Contributors:
Bud & Patti Foulke
March 3, 2010

Alberta Skiing Tour

As Eastern and Midwestern skiers reach midwinter, we get a persistent itch. It impels us to leave crowded and sometimes icy trails for higher altitudes and unpacked slopes filled with deep powder. That usually means a trip west to Colorado, Utah, Idaho or the high Sierras of California.

An even better choice for the climax of our season lies in the Canadian Rockies of Alberta, where skiing often lasts into late May. There three major ski areas along the Icefields Parkway--Marmot Basin, Lake Louise and Sunshine Village–provide splendid skiing in a dramatic setting. They are surrounded by jagged peaks formed as huge slabs of sedimentary rock were pushed upward at acute angles.

A look from the top of Fairview
Lodge at Lake Louise Photo by Bud Foulke
  

Both the parkway lined with glaciers and much of the front range lies in national parks, leaving the natural beauty of this compelling world largely undisturbed. The three ski areas are untrammeled by the intense development that surrounds most major ski areas in the states. No crowded artificial village surrounds the lifts, no clusters of chalets or condominiums creep up the mountainside. Exploring these three unusual ski areas in pristine surroundings is a great way to end your season. All three have bases above 5000 feet, a vertical drop of 3000 feet or more, and a nice mix of novice, intermediate and expert runs.

Drawing 80% of its skier visits from Edmonton, Marmot Basin at Jasper remains the least known among American skiers.

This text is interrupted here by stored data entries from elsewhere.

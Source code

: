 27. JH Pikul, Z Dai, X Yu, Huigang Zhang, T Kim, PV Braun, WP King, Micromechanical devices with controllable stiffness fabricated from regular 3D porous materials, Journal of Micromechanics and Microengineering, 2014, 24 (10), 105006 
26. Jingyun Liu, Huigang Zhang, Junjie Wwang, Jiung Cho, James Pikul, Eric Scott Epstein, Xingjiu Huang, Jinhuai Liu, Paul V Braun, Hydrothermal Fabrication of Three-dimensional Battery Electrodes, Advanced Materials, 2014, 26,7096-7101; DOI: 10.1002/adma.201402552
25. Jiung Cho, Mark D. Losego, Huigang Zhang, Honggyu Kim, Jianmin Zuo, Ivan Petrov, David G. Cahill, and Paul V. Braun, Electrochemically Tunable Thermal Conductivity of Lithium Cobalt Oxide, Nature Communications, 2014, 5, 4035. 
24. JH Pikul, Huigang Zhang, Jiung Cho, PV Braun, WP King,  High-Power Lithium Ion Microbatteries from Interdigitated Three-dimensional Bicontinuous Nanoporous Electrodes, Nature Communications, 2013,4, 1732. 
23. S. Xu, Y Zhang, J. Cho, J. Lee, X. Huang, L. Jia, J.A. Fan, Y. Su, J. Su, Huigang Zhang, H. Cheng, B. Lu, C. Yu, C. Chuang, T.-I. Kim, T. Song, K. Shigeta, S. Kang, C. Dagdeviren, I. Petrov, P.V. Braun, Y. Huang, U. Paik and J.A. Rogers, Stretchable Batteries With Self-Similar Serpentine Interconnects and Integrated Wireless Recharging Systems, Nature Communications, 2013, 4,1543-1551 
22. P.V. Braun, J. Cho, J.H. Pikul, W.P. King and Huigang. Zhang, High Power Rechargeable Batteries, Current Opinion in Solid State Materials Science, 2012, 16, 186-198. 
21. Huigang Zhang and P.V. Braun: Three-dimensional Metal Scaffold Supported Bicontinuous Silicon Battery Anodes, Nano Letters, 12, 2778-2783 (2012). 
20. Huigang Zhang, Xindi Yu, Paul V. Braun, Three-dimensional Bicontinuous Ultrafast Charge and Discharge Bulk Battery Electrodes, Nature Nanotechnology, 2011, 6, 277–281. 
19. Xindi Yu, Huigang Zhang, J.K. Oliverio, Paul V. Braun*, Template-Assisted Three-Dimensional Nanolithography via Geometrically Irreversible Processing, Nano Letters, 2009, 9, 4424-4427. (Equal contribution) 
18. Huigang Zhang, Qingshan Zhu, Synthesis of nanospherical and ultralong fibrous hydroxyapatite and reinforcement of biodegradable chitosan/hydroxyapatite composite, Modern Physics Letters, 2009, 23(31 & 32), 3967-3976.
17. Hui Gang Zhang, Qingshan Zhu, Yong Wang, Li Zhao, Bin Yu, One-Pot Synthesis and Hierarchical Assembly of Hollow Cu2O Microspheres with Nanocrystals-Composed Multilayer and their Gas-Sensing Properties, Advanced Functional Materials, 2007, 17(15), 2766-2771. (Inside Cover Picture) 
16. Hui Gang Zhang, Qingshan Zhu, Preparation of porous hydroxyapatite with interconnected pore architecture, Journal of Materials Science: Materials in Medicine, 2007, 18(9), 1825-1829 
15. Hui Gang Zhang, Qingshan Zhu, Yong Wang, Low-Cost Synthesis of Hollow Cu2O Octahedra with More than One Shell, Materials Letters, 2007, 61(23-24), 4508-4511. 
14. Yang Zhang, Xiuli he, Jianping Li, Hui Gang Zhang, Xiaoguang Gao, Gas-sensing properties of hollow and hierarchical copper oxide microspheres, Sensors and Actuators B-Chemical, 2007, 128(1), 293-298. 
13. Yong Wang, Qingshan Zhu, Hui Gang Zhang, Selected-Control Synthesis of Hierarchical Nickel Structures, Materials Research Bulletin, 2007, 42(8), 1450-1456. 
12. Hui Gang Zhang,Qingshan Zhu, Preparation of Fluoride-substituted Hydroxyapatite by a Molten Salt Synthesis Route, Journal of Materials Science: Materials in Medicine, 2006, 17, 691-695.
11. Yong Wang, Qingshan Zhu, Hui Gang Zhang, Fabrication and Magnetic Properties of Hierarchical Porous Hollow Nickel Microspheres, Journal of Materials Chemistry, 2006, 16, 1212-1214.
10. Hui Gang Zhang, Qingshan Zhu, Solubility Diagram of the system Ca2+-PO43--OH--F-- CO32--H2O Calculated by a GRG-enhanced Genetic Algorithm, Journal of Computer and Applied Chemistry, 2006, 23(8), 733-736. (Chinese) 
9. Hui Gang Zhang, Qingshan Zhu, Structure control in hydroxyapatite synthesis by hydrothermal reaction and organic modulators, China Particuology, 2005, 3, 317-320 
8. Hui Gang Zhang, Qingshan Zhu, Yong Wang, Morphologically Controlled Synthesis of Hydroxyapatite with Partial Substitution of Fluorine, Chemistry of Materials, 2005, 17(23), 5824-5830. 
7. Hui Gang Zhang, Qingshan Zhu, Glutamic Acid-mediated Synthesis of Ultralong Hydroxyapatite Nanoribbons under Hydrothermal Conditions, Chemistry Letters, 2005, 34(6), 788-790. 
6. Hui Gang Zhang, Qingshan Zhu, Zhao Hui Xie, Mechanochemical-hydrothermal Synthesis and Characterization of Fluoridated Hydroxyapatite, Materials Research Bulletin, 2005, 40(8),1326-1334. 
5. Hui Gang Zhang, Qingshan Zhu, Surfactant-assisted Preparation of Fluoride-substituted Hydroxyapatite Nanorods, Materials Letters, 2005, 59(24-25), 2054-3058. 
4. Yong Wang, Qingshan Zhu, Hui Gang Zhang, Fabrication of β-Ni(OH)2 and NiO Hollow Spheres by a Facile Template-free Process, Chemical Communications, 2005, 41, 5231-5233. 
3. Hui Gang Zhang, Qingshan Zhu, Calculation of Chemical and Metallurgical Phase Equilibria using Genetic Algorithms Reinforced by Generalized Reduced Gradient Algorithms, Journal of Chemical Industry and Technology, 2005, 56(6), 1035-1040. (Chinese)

Located at the northern end of the Icefields Parkway, it has a variety of terrain on a single mountain complex with many peaks and ridges. Its relaxed atmosphere. reminds us of the time in America when most major ski areas were relatively fresh and almost totally focused on developing their mountains, not year-round resort amenities. Trails are cut through woods on the lower half, while the upper terrain is almost entirely open snowfields, bowls and chutes. A new high-speed lift installed this year at Marmot is the longest in the Rockies, leading quickly to the higher areas noted for very dry snow.

Lake Louise and Sunshine Village, both near the southern end of the parkway, provide lifts and base facilities within Banff National Park, a UN World Heritage site. Each has a distinctive character. Lake Louise, developed on four interconnected areas surrounding Mount Whitehorn, appeals to skiers who like to explore an extensive and varied terrain, including a string of impressive back powder bowls. Intermediates and novices will find all they want in the South Face and Larch areas, while experts get more double blacks than they need in the ridges and bowls of the back side. Its pioneering program of mountain hosts provides orientation and sometimes much more. One of us recalls skiing with a mountain guide for half a day and reaching terrain known only to locals.

   A look from the top of Fairview
Sunshine Village Gondola. Photo by Bud Foulke

Banff's major ski area is tucked away deep in pristine mountain terrain. When you reach the lift base of Sunshine Village after a gondola ride, you find yourself in a basin of open snowfields above 7000 feet surrounded by high peaks, creating the illusion that everything is much closer than it is. That open space seems to double or triple in size when you reach the top of lifts and start skiing. If you hanker for extreme plunges, you can find famous ones like Delirium Dive or other double blacks below the crest of Goat's Eye mountain, Sunshine's newest area. Some years ago we skied snowfields on the wide open face of this vast upended slab of sedimentary rock by snow cat. Now you get to them by a high-speed lift from the valley below.

Beyond the skiing, this region is filled with visual magic, ranging from one of the most scenic drives in the world on Icefields Parkway to the grand hotels built by the Canadian Pacific Railway at Banff, Lake Louise and Jasper. Those on lower budgets can find much less expensive lodging in town because, unlike most ski towns, winter is low season in this mecca for summer tourists. And if you have a week or ten days to spend, you can make this trip a grand tour as we have done twice. Fly to Edmonton, take the Snowtrain or daily shuttle to Jasper, drive the parkway to Lake Louise and Banff, and fly home from Calgary. Wonderful varied skiing, magnificent scenery, and the grand hotels put together a vacation hard to match on this continent.